[What to work on]
What you return must be every line below that includes the word "thread".

BEGIN Provided data

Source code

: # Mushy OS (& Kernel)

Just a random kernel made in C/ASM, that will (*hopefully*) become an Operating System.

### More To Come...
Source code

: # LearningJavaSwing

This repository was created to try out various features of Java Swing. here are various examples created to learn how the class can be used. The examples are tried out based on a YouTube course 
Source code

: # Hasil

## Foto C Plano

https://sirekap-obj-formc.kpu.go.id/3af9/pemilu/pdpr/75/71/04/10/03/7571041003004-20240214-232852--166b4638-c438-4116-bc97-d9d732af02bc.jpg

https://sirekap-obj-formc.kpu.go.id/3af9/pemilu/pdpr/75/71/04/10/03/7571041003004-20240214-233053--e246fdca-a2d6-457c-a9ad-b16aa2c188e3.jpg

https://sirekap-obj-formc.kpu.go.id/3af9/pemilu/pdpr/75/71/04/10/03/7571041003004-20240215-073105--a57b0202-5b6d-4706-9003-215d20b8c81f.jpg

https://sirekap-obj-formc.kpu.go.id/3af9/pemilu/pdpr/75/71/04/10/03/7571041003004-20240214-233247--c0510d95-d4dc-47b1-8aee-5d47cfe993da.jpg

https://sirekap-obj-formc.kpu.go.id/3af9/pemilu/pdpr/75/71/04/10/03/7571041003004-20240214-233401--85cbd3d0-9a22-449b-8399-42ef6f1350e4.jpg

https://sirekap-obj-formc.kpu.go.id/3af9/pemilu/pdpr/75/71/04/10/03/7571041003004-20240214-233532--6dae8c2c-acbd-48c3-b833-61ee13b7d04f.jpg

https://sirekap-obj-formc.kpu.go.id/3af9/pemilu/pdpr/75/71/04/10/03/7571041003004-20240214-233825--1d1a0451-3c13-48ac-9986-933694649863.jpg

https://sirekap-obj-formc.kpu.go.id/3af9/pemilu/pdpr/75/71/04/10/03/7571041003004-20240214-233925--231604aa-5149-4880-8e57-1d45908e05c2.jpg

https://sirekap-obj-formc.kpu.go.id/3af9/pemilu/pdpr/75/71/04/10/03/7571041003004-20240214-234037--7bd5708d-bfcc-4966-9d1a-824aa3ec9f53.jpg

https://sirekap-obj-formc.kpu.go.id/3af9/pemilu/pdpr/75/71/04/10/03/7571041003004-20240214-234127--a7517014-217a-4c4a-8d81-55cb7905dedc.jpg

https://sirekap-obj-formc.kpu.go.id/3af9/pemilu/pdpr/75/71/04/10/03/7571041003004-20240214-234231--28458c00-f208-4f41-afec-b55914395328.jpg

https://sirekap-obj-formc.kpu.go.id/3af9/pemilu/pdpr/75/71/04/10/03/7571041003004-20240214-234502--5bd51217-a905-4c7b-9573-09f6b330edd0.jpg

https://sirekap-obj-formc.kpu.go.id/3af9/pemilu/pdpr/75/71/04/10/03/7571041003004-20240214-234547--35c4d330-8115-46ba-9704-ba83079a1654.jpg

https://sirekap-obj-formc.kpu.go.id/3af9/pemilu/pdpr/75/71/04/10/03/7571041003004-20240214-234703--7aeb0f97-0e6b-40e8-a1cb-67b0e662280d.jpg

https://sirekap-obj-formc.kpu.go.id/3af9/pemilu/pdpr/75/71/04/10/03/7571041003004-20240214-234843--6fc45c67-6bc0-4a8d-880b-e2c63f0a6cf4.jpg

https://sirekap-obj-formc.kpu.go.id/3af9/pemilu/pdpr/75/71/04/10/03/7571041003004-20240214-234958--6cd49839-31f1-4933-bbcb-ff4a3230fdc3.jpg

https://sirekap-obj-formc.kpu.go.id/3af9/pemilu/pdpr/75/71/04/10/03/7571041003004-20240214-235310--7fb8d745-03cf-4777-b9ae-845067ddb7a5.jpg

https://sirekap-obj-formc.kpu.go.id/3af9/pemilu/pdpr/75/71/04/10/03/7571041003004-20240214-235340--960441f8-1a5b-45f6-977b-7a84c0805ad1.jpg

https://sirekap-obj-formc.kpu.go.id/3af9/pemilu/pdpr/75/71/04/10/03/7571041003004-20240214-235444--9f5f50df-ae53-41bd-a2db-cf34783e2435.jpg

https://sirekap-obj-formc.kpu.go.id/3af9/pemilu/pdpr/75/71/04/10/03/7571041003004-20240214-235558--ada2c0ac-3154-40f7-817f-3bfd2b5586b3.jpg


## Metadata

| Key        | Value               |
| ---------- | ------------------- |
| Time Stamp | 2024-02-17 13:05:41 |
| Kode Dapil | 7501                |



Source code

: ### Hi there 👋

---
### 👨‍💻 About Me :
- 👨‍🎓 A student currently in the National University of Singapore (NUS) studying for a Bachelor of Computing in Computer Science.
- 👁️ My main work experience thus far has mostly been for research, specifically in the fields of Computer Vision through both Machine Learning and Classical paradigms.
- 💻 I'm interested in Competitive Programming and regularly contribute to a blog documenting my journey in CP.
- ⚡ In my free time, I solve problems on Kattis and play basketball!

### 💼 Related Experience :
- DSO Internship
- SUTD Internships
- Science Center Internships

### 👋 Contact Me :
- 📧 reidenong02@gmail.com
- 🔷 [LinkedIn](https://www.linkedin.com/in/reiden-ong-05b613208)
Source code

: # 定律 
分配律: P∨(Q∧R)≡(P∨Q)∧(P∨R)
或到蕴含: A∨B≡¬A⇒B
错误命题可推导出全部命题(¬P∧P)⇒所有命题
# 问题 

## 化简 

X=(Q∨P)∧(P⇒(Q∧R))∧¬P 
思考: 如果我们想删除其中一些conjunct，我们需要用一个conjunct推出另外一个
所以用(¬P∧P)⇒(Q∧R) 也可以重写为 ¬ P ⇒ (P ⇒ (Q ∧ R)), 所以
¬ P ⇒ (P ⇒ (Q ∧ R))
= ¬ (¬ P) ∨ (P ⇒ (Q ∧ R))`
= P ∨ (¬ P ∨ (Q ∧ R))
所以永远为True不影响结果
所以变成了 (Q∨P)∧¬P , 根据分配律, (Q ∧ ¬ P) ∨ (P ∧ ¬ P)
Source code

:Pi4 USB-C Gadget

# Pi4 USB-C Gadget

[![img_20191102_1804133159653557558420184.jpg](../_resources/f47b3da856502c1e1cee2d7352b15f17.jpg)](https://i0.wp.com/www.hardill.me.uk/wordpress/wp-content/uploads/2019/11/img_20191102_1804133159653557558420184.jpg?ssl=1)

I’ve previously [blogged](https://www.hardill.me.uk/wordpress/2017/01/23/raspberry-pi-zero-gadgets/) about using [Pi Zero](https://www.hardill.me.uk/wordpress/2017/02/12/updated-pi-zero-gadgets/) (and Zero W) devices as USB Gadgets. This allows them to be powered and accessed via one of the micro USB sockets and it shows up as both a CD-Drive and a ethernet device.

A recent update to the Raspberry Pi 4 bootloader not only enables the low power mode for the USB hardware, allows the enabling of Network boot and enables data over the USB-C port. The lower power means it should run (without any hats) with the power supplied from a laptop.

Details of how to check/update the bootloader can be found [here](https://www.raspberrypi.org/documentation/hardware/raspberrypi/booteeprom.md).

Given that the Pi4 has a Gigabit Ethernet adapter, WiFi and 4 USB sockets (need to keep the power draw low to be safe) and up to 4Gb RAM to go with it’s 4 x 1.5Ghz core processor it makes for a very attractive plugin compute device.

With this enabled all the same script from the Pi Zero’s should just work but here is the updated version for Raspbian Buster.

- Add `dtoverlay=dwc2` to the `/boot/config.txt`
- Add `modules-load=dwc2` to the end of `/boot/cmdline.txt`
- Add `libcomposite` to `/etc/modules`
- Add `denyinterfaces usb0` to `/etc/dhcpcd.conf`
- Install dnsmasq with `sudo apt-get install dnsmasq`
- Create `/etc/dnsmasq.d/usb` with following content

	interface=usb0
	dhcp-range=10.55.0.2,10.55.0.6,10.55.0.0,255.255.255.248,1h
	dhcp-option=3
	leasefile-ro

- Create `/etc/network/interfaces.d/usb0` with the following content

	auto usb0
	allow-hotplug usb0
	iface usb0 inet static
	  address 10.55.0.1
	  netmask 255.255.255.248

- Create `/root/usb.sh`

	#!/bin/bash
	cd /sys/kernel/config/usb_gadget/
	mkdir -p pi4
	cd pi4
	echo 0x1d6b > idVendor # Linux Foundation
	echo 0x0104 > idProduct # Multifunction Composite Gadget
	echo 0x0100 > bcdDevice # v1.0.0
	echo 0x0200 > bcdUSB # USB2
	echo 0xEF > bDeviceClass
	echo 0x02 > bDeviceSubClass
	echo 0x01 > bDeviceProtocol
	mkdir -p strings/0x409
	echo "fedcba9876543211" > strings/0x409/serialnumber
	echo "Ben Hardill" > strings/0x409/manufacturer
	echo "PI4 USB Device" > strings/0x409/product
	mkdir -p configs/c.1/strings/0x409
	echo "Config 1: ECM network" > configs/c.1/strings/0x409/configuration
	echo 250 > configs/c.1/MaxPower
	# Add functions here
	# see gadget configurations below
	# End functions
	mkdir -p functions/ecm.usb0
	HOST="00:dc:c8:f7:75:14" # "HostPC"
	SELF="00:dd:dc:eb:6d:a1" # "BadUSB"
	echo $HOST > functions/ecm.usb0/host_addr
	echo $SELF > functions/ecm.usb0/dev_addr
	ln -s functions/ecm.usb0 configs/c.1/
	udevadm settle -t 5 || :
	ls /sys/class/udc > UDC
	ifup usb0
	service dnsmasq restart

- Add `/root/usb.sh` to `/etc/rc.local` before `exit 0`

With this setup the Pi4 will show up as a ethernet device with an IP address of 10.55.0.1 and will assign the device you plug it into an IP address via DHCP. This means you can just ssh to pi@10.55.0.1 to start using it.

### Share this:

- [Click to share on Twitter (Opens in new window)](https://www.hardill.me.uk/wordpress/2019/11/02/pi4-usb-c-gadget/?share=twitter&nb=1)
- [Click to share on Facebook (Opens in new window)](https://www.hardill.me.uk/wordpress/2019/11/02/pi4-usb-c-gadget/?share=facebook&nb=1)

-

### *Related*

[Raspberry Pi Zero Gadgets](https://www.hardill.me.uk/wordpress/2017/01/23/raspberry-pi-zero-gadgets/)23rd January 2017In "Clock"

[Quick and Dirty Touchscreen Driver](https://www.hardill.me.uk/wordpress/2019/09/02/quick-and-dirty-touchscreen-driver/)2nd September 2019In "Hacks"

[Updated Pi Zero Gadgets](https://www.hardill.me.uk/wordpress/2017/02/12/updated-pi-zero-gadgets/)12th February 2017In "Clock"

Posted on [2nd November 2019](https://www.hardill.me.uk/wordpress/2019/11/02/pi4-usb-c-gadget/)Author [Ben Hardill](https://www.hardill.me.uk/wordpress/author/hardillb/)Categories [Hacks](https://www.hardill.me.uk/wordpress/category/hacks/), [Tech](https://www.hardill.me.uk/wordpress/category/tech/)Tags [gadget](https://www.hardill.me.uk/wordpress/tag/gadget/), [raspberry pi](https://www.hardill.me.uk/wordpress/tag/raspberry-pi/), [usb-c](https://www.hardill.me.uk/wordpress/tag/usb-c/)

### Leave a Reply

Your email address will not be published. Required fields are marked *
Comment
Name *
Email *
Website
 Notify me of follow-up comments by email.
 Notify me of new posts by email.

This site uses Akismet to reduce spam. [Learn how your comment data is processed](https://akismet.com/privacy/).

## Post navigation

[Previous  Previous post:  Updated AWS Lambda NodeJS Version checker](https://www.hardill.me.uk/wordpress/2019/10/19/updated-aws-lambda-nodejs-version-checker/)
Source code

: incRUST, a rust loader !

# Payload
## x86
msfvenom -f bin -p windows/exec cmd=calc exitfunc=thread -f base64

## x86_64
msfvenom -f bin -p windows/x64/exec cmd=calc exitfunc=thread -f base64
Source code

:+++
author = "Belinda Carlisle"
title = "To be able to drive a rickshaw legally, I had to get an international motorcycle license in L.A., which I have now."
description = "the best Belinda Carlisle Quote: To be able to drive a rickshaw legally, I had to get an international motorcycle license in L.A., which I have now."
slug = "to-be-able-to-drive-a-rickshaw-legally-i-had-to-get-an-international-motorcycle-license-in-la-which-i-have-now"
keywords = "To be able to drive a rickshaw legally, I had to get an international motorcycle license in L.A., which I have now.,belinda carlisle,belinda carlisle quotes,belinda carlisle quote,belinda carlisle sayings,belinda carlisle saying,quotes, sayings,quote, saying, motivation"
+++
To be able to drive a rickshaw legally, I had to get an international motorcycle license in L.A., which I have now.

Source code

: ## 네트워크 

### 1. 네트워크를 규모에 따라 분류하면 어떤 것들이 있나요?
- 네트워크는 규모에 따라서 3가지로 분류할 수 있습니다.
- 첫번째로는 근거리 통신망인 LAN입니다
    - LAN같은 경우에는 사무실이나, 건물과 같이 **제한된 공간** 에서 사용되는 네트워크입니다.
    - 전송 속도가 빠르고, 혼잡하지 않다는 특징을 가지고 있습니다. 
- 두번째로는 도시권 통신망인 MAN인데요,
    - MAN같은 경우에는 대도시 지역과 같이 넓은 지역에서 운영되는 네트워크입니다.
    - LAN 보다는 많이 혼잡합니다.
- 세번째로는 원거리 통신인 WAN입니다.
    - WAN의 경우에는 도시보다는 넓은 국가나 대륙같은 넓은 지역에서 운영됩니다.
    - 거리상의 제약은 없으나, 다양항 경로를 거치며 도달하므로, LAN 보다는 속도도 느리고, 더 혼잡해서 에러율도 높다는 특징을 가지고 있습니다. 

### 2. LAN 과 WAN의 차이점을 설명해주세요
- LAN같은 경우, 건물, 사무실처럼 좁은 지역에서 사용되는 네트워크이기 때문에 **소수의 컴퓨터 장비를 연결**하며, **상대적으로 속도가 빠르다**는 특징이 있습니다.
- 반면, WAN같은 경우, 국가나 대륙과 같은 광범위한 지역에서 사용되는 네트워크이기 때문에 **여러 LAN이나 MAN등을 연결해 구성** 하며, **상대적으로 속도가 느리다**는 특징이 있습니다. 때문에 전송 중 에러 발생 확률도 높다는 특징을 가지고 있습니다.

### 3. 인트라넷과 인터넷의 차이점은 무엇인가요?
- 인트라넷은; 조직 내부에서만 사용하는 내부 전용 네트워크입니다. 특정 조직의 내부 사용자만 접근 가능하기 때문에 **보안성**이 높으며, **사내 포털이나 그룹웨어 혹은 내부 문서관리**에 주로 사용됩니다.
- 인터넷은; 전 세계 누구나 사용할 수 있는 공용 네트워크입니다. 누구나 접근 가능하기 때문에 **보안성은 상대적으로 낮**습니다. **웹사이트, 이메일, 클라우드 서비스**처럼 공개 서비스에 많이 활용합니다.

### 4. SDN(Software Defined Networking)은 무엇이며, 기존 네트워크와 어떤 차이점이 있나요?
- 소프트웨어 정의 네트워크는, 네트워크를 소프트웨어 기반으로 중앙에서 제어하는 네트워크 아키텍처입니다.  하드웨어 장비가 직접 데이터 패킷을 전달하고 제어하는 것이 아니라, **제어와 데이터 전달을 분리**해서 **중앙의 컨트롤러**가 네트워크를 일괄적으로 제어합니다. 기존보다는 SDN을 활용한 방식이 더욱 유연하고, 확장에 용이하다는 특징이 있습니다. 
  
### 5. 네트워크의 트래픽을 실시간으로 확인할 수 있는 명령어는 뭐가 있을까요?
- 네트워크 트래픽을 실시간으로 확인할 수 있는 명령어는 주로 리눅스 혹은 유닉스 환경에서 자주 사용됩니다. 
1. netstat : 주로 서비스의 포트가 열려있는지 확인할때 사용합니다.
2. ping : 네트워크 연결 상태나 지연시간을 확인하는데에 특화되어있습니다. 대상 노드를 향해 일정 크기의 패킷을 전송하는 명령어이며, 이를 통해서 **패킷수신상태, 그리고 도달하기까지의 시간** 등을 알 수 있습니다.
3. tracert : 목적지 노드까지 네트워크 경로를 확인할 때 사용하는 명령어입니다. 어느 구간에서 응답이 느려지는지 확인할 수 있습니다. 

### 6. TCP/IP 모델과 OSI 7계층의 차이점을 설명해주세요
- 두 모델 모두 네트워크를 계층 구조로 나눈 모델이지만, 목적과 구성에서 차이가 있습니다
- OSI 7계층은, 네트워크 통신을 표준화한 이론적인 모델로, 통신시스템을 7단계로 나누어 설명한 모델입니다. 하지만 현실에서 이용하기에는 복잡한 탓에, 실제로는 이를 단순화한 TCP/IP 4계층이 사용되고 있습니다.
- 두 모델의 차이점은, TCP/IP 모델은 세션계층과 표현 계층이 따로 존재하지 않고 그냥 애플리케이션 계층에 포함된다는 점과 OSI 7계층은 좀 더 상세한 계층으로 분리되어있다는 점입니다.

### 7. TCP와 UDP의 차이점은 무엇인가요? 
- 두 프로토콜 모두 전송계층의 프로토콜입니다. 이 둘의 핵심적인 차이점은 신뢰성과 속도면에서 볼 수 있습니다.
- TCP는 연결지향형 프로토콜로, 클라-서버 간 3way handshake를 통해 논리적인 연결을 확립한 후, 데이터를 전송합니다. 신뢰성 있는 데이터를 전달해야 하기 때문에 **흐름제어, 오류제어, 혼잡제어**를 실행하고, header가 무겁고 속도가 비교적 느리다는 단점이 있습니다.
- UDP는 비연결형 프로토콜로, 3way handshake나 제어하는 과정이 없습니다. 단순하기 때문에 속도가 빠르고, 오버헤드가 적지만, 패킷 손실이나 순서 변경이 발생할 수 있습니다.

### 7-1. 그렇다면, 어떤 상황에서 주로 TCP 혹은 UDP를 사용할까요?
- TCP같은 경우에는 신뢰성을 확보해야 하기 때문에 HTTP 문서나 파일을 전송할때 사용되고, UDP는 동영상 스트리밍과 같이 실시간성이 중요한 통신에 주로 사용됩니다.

END Provided data

[Solved problem]
msfvenom -f bin -p windows/exec cmd=calc exitfunc=thread -f base64
msfvenom -f bin -p windows/x64/exec cmd=calc exitfunc=thread -f base64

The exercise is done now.